YOU KNOW YOU GREW UP IN 1980s ATLANTA WHEN:


There will never be a greater movie theater than the dollar movie at Toco Hills.

If Gordon Soley is not doing the interviews, it is not real wrestling.

You know why Ross and Wilson were fired from Z-93.

A member of your family has disappeared and it is entirely possible that they were paved over during the "Freeing the Freeways" project.

You remember that occasionally, channel 36 would show uncut films.

You have seen a Burt Reynolds movie being filmed downtown.

You know about the secret screen at the Lenox Square movie theater which is actually smaller than your television today.

Explaining to friends from up north that Krystals and White Castles are not the same thing is second nature.

You have seen a Braves game on television where they had more people on the field than in the stands.

You have been furious because you wanted to read Grizzard and the only paper left was a Journal.


You remember when there were 7-Elevens, Majik Markets, and Tennecos.

The word Camaro instantly conjures the image of a Rebel flag bandanna tied around a rear view mirror which now resides on top of the dashboard.

It does not matter where you have been, the longest drive on Earth is Interstate 16 to Savannah.  Particularly if you have to pee.

The words "New Midfield Terminal" have significance.

You remember English being spoken on Buford Highway.

A friend from California was overjoyed to discover that we had Del Taco...and you liked them better than Taco Bell, anyway.

Buying a car that already had a new tag sticker meant you had until next April to get insurance and put it in your name.

You took a train with friends from out of town to show it off, not because it actually went anywhere you wanted to go...yet.

Going to Chattanooga to get porn was actually necessary.

You remember staying up until midnight to watch Dave Allen at Large on channel 11.

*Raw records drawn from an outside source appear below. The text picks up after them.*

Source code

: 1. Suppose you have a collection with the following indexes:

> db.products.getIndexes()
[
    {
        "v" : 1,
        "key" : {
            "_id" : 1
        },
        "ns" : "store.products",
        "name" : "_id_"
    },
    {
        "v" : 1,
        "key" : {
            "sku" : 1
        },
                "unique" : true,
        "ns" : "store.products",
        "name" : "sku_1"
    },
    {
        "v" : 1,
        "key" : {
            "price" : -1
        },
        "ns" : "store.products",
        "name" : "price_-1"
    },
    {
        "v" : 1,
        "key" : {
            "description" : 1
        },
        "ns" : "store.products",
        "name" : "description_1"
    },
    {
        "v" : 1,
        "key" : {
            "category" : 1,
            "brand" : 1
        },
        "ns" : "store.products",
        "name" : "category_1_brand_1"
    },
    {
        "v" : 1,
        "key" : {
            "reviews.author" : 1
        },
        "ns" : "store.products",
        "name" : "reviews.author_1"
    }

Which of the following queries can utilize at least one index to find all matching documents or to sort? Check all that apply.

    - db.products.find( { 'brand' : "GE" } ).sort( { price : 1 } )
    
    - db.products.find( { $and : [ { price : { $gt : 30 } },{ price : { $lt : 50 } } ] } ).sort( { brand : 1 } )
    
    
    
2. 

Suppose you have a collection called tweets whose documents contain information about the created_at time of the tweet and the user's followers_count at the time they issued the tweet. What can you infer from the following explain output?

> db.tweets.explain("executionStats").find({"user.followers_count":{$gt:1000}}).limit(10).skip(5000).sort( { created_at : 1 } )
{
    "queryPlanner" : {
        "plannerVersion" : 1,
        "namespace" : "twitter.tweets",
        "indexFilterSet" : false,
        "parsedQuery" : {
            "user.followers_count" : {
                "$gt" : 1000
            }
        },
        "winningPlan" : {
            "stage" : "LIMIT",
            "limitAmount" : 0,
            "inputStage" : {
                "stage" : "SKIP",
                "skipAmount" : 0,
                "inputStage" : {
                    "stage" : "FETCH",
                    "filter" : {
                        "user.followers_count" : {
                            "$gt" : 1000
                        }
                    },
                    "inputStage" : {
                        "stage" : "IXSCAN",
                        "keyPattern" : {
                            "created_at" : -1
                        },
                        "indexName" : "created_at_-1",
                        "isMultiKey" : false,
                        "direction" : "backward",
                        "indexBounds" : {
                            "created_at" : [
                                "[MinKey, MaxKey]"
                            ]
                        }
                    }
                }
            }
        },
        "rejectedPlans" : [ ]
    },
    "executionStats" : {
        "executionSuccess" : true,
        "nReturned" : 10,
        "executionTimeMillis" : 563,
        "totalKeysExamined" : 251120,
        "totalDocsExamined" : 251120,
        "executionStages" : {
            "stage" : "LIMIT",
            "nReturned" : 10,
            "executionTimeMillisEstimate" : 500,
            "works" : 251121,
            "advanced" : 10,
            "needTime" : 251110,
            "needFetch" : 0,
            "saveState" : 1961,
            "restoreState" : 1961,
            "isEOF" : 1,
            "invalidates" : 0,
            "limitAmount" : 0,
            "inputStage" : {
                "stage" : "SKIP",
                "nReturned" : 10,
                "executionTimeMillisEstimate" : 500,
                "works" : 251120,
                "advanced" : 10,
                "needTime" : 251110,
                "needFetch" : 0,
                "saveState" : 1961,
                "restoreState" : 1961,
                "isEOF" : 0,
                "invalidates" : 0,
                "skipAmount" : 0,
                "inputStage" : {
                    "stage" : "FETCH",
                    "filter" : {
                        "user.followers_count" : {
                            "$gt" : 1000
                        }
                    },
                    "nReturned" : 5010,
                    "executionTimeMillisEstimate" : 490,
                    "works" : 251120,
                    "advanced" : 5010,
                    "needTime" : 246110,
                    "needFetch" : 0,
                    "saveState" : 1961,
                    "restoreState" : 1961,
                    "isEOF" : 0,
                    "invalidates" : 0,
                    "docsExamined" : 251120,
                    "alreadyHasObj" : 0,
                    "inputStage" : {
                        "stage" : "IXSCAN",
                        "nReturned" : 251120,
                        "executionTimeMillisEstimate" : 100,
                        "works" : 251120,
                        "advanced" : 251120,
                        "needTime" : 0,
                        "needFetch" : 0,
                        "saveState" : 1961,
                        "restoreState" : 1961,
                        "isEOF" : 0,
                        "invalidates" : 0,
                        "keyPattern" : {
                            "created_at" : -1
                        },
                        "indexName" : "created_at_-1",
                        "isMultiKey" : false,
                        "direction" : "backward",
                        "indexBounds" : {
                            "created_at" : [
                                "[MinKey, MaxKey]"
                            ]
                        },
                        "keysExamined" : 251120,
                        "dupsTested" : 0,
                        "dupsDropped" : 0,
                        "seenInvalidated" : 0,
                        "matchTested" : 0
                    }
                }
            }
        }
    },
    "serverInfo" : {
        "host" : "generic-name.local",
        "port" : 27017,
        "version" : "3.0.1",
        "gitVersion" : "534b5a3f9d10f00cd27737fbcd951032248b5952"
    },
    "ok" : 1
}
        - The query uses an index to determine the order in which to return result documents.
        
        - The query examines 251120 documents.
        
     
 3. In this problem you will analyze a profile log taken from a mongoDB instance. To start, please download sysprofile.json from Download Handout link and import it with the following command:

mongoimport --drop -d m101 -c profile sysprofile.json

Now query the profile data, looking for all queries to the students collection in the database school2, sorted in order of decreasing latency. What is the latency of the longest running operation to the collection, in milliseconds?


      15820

The words "...enough carpet to cover Cleveland. Completely!" instantly bring back a Pythonian image of the Statue of Liberty stating "Thank Goodness!"

Your friends from Cleveland failed to see the humor in the Statue of Liberty's gratitude over enough carpet to cover Cleveland.  Completely.

Wes and Monica are on channel 2 Action News.  Forrest and Pam are on channel 5 Eyewitness News.  CNN's next hires are on 11 Alive Newsroom.

A socially inept classmate was still a member of the channel 46 Goodtime Gang.


You remember the Purple Cow and at least one of your classmates being mortified by a personal message contained within.

You have never played the dozens.  But you have damn sure jawned somebody good.

Shopping for a car meant going to Starvin' Marvin's on a Tuesday for the Auto Trader, Wednesday for Tradin' Times, and  Thursday for the Atlanta Advertiser.


A long Friday night at the midnight movies ends by sobering up at the Waffle House, stepping out into the humidity, and asking, "Where the hell am I.  And what the hell did I do with my car?"